About this exercise |
Write out the entries below exactly, starting at the first line and stopping after the line that contains "- Comprehensive error handling and validation"; skip all pictures.

Input data |
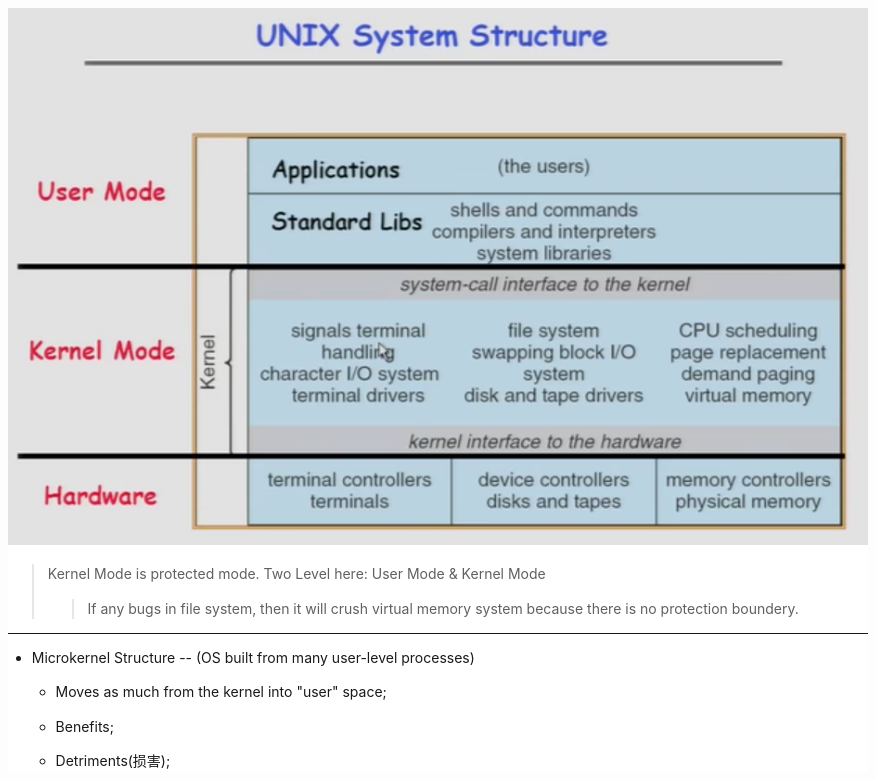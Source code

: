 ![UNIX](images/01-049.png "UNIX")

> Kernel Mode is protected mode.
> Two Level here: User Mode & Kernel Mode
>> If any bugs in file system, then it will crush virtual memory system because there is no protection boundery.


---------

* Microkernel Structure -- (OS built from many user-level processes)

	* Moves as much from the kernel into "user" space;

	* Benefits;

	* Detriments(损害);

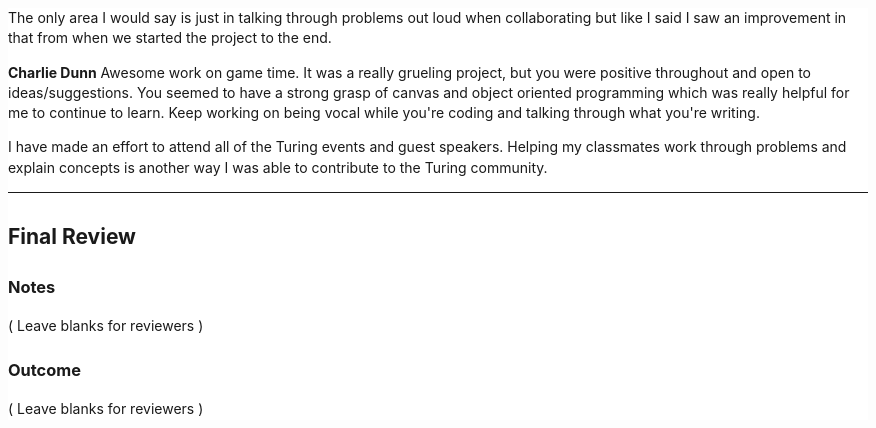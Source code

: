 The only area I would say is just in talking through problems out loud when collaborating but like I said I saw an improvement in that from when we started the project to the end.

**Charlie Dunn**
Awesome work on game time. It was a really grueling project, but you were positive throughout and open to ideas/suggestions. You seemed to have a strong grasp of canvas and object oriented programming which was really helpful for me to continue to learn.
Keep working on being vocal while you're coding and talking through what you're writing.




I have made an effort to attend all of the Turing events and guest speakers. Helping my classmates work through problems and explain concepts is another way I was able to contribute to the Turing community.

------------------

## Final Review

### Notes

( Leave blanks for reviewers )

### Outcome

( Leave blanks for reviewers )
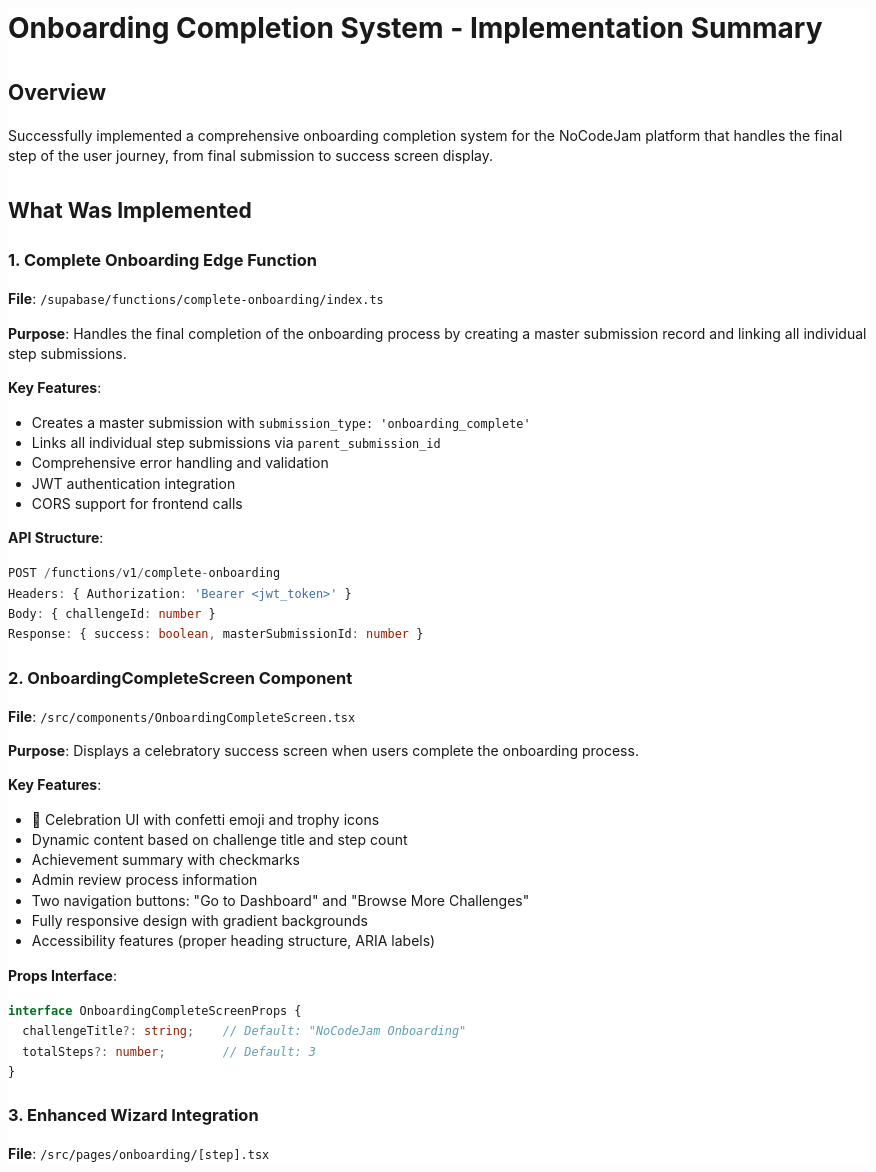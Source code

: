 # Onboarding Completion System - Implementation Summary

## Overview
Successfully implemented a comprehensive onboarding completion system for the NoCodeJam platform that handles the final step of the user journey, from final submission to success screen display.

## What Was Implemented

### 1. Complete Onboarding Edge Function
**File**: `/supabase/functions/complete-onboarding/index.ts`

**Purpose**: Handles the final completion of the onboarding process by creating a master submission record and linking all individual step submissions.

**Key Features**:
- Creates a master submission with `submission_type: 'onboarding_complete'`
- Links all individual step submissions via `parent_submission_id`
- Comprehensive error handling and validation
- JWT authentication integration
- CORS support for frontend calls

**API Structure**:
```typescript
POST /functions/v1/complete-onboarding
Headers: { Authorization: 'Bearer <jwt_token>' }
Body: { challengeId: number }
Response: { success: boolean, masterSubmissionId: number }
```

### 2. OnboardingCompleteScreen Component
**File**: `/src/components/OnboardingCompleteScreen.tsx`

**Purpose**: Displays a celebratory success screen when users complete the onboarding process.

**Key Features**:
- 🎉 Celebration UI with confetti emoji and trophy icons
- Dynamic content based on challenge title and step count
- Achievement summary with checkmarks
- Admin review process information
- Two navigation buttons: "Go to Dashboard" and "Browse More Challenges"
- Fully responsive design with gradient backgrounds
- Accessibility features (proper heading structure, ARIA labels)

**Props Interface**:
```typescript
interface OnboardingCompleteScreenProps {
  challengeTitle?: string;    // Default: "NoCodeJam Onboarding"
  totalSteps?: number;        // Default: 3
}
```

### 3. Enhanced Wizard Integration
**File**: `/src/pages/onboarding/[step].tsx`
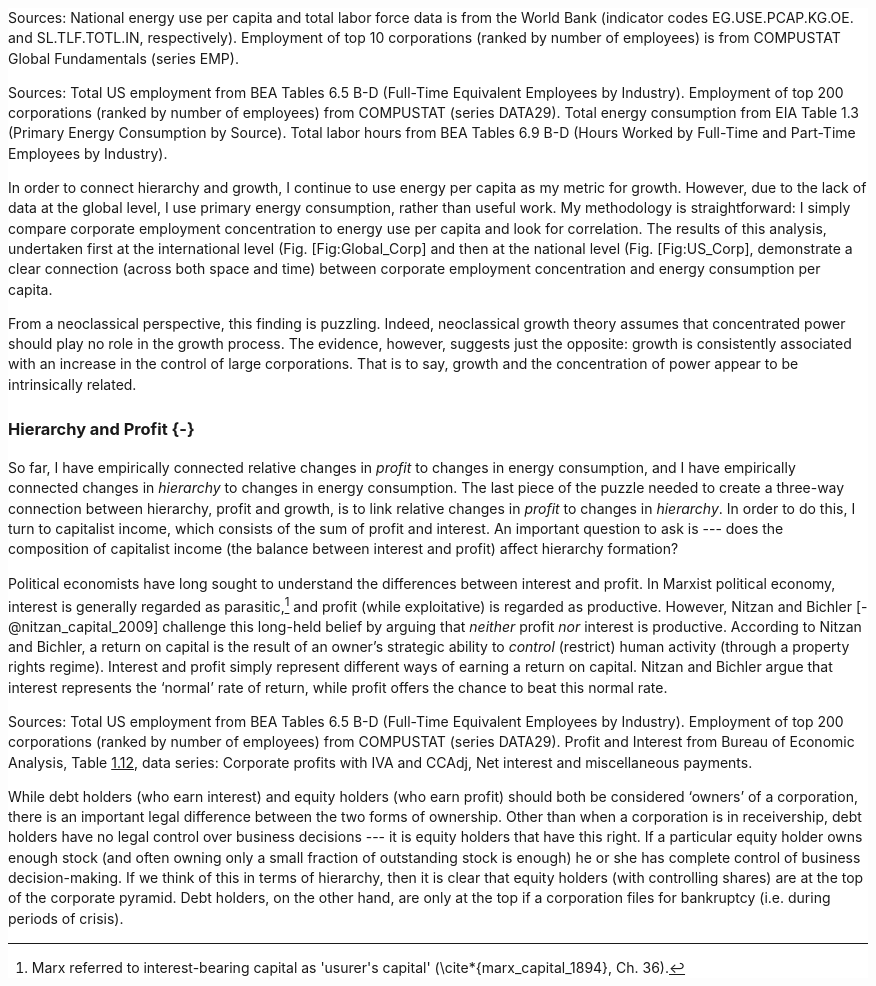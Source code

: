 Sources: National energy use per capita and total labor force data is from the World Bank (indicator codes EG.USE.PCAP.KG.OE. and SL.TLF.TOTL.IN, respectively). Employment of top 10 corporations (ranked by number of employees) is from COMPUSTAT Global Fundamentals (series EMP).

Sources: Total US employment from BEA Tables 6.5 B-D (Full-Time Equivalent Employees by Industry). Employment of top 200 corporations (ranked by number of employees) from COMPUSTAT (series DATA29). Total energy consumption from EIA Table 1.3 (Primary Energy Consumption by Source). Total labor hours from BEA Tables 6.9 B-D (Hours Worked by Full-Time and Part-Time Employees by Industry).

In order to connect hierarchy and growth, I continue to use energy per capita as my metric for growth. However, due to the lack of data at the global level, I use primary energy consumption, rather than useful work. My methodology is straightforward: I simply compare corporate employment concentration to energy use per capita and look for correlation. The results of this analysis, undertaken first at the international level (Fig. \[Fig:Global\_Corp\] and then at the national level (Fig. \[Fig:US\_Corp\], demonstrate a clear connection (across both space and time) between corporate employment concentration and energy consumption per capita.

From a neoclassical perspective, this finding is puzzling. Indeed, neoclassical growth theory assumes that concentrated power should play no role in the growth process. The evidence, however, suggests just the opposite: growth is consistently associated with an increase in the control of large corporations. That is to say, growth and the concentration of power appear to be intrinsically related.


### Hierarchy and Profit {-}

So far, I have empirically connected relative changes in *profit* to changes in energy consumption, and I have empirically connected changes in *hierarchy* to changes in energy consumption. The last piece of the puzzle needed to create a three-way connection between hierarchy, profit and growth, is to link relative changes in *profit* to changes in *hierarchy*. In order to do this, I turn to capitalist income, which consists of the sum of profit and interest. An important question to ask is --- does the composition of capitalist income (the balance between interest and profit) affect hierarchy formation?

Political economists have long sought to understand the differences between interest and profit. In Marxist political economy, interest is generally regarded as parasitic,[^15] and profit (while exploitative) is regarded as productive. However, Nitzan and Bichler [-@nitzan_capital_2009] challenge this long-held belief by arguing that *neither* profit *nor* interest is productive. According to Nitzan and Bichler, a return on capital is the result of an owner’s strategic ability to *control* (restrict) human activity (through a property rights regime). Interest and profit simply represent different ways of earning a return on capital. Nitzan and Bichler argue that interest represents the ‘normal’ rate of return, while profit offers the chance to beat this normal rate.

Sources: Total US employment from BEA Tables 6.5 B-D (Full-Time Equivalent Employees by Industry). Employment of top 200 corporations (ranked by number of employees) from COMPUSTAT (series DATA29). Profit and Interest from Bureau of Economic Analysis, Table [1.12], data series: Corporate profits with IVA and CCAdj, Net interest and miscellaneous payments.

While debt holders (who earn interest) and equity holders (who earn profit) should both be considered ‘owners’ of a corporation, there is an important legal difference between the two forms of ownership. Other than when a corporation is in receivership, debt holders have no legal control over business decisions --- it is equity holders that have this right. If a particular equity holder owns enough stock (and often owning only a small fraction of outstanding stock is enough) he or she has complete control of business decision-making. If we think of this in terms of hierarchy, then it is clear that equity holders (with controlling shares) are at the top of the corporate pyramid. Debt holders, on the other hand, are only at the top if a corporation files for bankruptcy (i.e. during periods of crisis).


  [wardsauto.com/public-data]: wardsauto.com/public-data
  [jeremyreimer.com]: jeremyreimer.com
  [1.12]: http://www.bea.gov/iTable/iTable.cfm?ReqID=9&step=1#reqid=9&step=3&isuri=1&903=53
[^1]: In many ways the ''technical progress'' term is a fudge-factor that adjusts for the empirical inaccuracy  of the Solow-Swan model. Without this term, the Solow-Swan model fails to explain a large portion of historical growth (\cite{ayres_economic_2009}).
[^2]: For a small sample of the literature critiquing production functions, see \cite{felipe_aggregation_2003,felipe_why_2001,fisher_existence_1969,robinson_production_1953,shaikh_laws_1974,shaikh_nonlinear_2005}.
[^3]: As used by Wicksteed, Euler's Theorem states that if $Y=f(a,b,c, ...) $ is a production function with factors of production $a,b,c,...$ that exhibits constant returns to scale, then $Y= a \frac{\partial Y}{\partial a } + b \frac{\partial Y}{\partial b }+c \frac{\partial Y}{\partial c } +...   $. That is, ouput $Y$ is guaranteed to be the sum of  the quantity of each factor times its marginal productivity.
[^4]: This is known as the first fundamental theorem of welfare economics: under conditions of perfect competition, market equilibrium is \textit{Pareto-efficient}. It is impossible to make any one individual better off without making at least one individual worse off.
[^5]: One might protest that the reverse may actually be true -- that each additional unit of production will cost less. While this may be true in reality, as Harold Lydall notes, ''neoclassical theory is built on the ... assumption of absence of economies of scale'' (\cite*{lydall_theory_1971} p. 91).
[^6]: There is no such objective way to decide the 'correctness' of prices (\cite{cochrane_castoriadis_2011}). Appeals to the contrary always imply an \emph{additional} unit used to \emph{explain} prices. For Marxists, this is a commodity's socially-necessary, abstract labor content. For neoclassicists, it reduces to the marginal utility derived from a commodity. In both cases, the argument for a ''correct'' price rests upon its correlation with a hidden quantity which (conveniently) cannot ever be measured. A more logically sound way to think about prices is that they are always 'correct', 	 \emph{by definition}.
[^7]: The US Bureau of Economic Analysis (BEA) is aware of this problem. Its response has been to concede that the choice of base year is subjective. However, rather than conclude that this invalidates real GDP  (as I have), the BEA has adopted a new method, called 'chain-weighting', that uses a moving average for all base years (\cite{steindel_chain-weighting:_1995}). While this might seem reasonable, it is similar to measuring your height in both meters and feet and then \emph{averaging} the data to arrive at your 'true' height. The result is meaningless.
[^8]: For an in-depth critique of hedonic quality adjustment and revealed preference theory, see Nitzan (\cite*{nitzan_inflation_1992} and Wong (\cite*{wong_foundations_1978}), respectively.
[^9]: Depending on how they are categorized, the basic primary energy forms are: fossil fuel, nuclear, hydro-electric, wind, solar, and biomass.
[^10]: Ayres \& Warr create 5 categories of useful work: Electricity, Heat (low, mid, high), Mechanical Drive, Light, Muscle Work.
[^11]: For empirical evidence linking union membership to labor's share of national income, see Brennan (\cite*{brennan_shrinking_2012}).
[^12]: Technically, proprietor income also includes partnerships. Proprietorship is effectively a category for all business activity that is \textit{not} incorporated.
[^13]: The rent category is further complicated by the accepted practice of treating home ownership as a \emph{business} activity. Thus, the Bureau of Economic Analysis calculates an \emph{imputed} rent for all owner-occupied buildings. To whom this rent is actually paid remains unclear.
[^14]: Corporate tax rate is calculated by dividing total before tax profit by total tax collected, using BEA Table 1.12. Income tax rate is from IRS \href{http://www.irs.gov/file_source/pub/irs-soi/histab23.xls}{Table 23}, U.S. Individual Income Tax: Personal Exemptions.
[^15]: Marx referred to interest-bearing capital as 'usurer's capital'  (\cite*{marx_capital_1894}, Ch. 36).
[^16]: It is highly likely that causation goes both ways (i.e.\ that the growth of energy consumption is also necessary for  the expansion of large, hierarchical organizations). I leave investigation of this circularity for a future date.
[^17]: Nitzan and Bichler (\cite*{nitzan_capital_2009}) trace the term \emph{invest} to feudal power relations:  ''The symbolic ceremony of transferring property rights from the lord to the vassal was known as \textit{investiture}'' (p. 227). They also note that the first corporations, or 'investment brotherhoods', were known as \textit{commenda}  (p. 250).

Exercise answer |
Source code

: ![UNIX](images/01-049.png "UNIX")

> Kernel Mode is protected mode.
> Two Level here: User Mode & Kernel Mode
>> If any bugs in file system, then it will crush virtual memory system because there is no protection boundery.


---------

* Microkernel Structure -- (OS built from many user-level processes)

	* Moves as much from the kernel into "user" space;

	* Benefits;

	* Detriments(损害);

Source code

: The only area I would say is just in talking through problems out loud when collaborating but like I said I saw an improvement in that from when we started the project to the end.

**Charlie Dunn**
Awesome work on game time. It was a really grueling project, but you were positive throughout and open to ideas/suggestions. You seemed to have a strong grasp of canvas and object oriented programming which was really helpful for me to continue to learn.
Keep working on being vocal while you're coding and talking through what you're writing.




I have made an effort to attend all of the Turing events and guest speakers. Helping my classmates work through problems and explain concepts is another way I was able to contribute to the Turing community.

------------------

## Final Review

### Notes

( Leave blanks for reviewers )

### Outcome

( Leave blanks for reviewers )
Source code

: # Onboarding Completion System - Implementation Summary

## Overview
Successfully implemented a comprehensive onboarding completion system for the NoCodeJam platform that handles the final step of the user journey, from final submission to success screen display.

## What Was Implemented

### 1. Complete Onboarding Edge Function
**File**: `/supabase/functions/complete-onboarding/index.ts`

**Purpose**: Handles the final completion of the onboarding process by creating a master submission record and linking all individual step submissions.

**Key Features**:
- Creates a master submission with `submission_type: 'onboarding_complete'`
- Links all individual step submissions via `parent_submission_id`
- Comprehensive error handling and validation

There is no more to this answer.